PROJECT ASSIGNED TO: Markus EDER 

Floods are the most frequent type of disasters and affect the largest number of persons (around two billion people in recent decades 1997 to 2017) among all natural catastrophes. One of the reasons why the level of flood damage remains high can be attributed to population and economic growth in flood-prone areas, and generally a lack of attention to flood risk prevention, specifically flood-sensitive spatial planning. Historically, controlling rivers with structural defence measures, such as levees or embankments, was seen as the principal solution to protect vulnerable areas against flooding. However, severe floods have led to overtopping or failure of these structures and therefore showed that technical defences alone are themselves vulnerable, especially against catastrophic events and may result in higher damage in protected areas. In addition, a degradation of riparian and river ecosystems as well as a loss of areas for flood retention led to a significant increase in flood peaks and acceleration of flood waves. Non-structural measures such as the preservation and/or restoration of floodplains were identified as appropriate measures for a sustainable flood risk management at a river-basin scale. Floodplains generally decelerate and reduce the flood peak, and thus contribute towards mitigating the flood hazard potential. . Moreover, river floodplains fulfil important ecological and recreational functions. As highly endangered ecosystems – 90% of floodplains in Europe and North America are impaired by anthropogenic activities – conserving and restoring floodplains have become a priority in environmental and water policy.

In this thesis, the opportunities and constraints of a sustainable flood risk and floodplain management are investigated with the goal to expand an existing methodology for the evaluation of floodplains (Floodplain Evaluation Matrix – FEM). The developed method is based on 2D hydrodynamic-numerical modelling and GIS-analyses. Giving stakeholders and decision makers the opportunity to assess and to compare expected future changes in flood hazard, flood exposure and flood damage due to land use changes (e.g. expansion of settlements) and climatic changes (e.g. increase of discharges) on the level of river stretches. Therefore, quantitative and qualitative research methods from the fields of hydrology, hydraulic engineering, spatial planning and political sciences are used to account for the interactions between these fields within flood risk management, in particular between the policy domains flood risk management and spatial planning. One output of this thesis will be a supportive method for a future-oriented flood risk and floodplain management at a river-basin scale.
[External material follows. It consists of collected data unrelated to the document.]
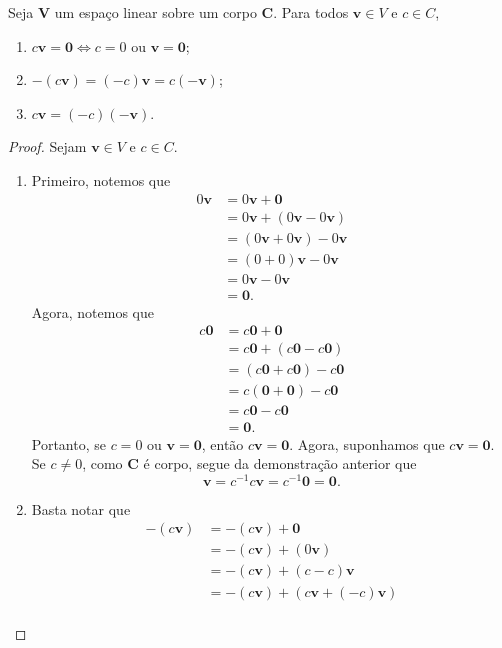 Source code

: \begin{proposition}
Seja $\bm V$ um espaço linear sobre um corpo $\bm C$. Para todos $\bm v \in V$ e $c \in C$,
	\begin{enumerate}
	\item $c\bm v = \bm 0 \Leftrightarrow c=0 \text{\ \ ou\ \ } \bm v = \bm 0$;
	\item $-(c\bm v) = (-c)\bm v = c(- \bm v)$;
	\item $c\bm v = (-c)(- \bm v)$.
	\end{enumerate}
\end{proposition}
\begin{proof} Sejam $\bm v \in V$ e $c \in C$.
	\begin{enumerate}
	\item Primeiro, notemos que
		\begin{align*}
		0 \bm v &= 0 \bm v + \bm 0 \\
			&= 0 \bm v + (0 \bm v - 0 \bm v) \\
			&= (0 \bm v + 0 \bm v) - 0 \bm v \\
			&= (0+0) \bm v - 0 \bm v \\
			&= 0 \bm v - 0 \bm v \\
			&= \bm 0.
		  \end{align*}
Agora, notemos que
		\begin{align*}
		c \bm 0 &= c \bm 0 + \bm 0 \\
			&= c \bm 0 + (c \bm 0 - c \bm 0) \\
			&= (c \bm 0 + c \bm 0) - c \bm 0 \\
			&= c  (\bm 0 + \bm 0) - c \bm 0 \\
			&= c \bm 0 - c \bm 0 \\
			&= \bm 0.
		\end{align*}
Portanto, se $c=0$ ou $\bm v = \bm 0$, então $c\bm v = \bm 0$. Agora, suponhamos que $c\bm v =\bm 0$. Se $c \neq 0$, como $\bm C$ é corpo, segue da demonstração anterior que
		\begin{equation*}
		\bm v = c^{-1}c\bm v = c^{-1} \bm 0 = \bm 0.
		\end{equation*}
	\item Basta notar que
		\begin{align*}
		\bm -(c\bm{v}) &= \bm -(c\bm{v}) + \bm 0 \\
			&= \bm -(c\bm{v}) + (0 \bm v) \\
			&= \bm -(c\bm{v}) + (c-c) \bm v \\
			&= \bm -(c\bm{v}) + (c\bm v + (-c) \bm v) \\

\end{align*}
\end{enumerate}
\end{proof}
In the second part of the thesis, the importance of floodplains along the Danube River for flood risk management, ecology and socio-economics are determined with the Floodplain Evaluation Matrix. For most rivers, there is generally a lack of knowledge about the multiple benefits of their floodplains in regard to flood risk reduction, ecology and socio-economic. Hydrological (e.g. peak reduction), hydraulic (e.g. water level change), ecological (e.g. protected species) and socio-economic (e.g. affected buildings) parameters are used for the determination of the importance of  floodplains along the Danube. The results are assembled in the Floodplain Evaluation Matrix. In addition, these parameters are also calculated and compared with the identified potential floodplains along the Danube.

The findings of this thesis will give stakeholders, decision makers and practitioners tools to foster sustainable floodplain and flood risk management and show them the importance of the remaining floodplains.